Stored data

■ ■ ■ ■ ■ ■ ■

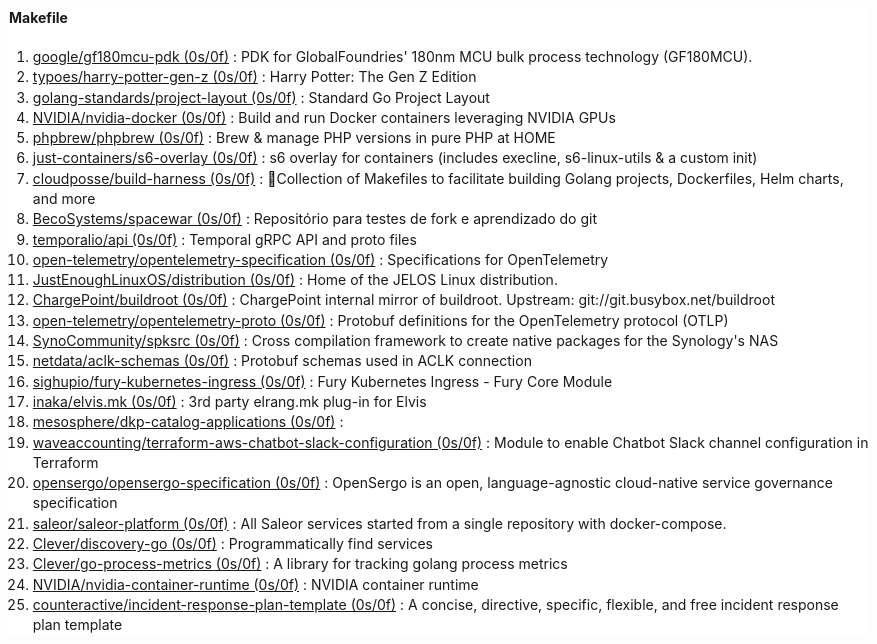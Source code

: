 #### Makefile
1. [google/gf180mcu-pdk (0s/0f)](https://github.com/google/gf180mcu-pdk) : PDK for GlobalFoundries' 180nm MCU bulk process technology (GF180MCU).
2. [typoes/harry-potter-gen-z (0s/0f)](https://github.com/typoes/harry-potter-gen-z) : Harry Potter: The Gen Z Edition
3. [golang-standards/project-layout (0s/0f)](https://github.com/golang-standards/project-layout) : Standard Go Project Layout
4. [NVIDIA/nvidia-docker (0s/0f)](https://github.com/NVIDIA/nvidia-docker) : Build and run Docker containers leveraging NVIDIA GPUs
5. [phpbrew/phpbrew (0s/0f)](https://github.com/phpbrew/phpbrew) : Brew & manage PHP versions in pure PHP at HOME
6. [just-containers/s6-overlay (0s/0f)](https://github.com/just-containers/s6-overlay) : s6 overlay for containers (includes execline, s6-linux-utils & a custom init)
7. [cloudposse/build-harness (0s/0f)](https://github.com/cloudposse/build-harness) : 🤖Collection of Makefiles to facilitate building Golang projects, Dockerfiles, Helm charts, and more
8. [BecoSystems/spacewar (0s/0f)](https://github.com/BecoSystems/spacewar) : Repositório para testes de fork e aprendizado do git
9. [temporalio/api (0s/0f)](https://github.com/temporalio/api) : Temporal gRPC API and proto files
10. [open-telemetry/opentelemetry-specification (0s/0f)](https://github.com/open-telemetry/opentelemetry-specification) : Specifications for OpenTelemetry
11. [JustEnoughLinuxOS/distribution (0s/0f)](https://github.com/JustEnoughLinuxOS/distribution) : Home of the JELOS Linux distribution.
12. [ChargePoint/buildroot (0s/0f)](https://github.com/ChargePoint/buildroot) : ChargePoint internal mirror of buildroot. Upstream: git://git.busybox.net/buildroot
13. [open-telemetry/opentelemetry-proto (0s/0f)](https://github.com/open-telemetry/opentelemetry-proto) : Protobuf definitions for the OpenTelemetry protocol (OTLP)
14. [SynoCommunity/spksrc (0s/0f)](https://github.com/SynoCommunity/spksrc) : Cross compilation framework to create native packages for the Synology's NAS
15. [netdata/aclk-schemas (0s/0f)](https://github.com/netdata/aclk-schemas) : Protobuf schemas used in ACLK connection
16. [sighupio/fury-kubernetes-ingress (0s/0f)](https://github.com/sighupio/fury-kubernetes-ingress) : Fury Kubernetes Ingress - Fury Core Module
17. [inaka/elvis.mk (0s/0f)](https://github.com/inaka/elvis.mk) : 3rd party elrang.mk plug-in for Elvis
18. [mesosphere/dkp-catalog-applications (0s/0f)](https://github.com/mesosphere/dkp-catalog-applications) : 
19. [waveaccounting/terraform-aws-chatbot-slack-configuration (0s/0f)](https://github.com/waveaccounting/terraform-aws-chatbot-slack-configuration) : Module to enable Chatbot Slack channel configuration in Terraform
20. [opensergo/opensergo-specification (0s/0f)](https://github.com/opensergo/opensergo-specification) : OpenSergo is an open, language-agnostic cloud-native service governance specification
21. [saleor/saleor-platform (0s/0f)](https://github.com/saleor/saleor-platform) : All Saleor services started from a single repository with docker-compose.
22. [Clever/discovery-go (0s/0f)](https://github.com/Clever/discovery-go) : Programmatically find services
23. [Clever/go-process-metrics (0s/0f)](https://github.com/Clever/go-process-metrics) : A library for tracking golang process metrics
24. [NVIDIA/nvidia-container-runtime (0s/0f)](https://github.com/NVIDIA/nvidia-container-runtime) : NVIDIA container runtime
25. [counteractive/incident-response-plan-template (0s/0f)](https://github.com/counteractive/incident-response-plan-template) : A concise, directive, specific, flexible, and free incident response plan template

■ ■ ■ ■ ■ ■ ■

[Exercise description]
Please transcribe exactly the lines above from the line that has "5. [phpbrew/phpbrew (0s/0f)](https://github.com/phpbrew/phpbrew)" up to and including the line that has "JELOS Linux distribution."; no other line belongs in the answer.

[Answer space]
5. [phpbrew/phpbrew (0s/0f)](https://github.com/phpbrew/phpbrew) : Brew & manage PHP versions in pure PHP at HOME
6. [just-containers/s6-overlay (0s/0f)](https://github.com/just-containers/s6-overlay) : s6 overlay for containers (includes execline, s6-linux-utils & a custom init)
7. [cloudposse/build-harness (0s/0f)](https://github.com/cloudposse/build-harness) : 🤖Collection of Makefiles to facilitate building Golang projects, Dockerfiles, Helm charts, and more
8. [BecoSystems/spacewar (0s/0f)](https://github.com/BecoSystems/spacewar) : Repositório para testes de fork e aprendizado do git
9. [temporalio/api (0s/0f)](https://github.com/temporalio/api) : Temporal gRPC API and proto files
10. [open-telemetry/opentelemetry-specification (0s/0f)](https://github.com/open-telemetry/opentelemetry-specification) : Specifications for OpenTelemetry
11. [JustEnoughLinuxOS/distribution (0s/0f)](https://github.com/JustEnoughLinuxOS/distribution) : Home of the JELOS Linux distribution.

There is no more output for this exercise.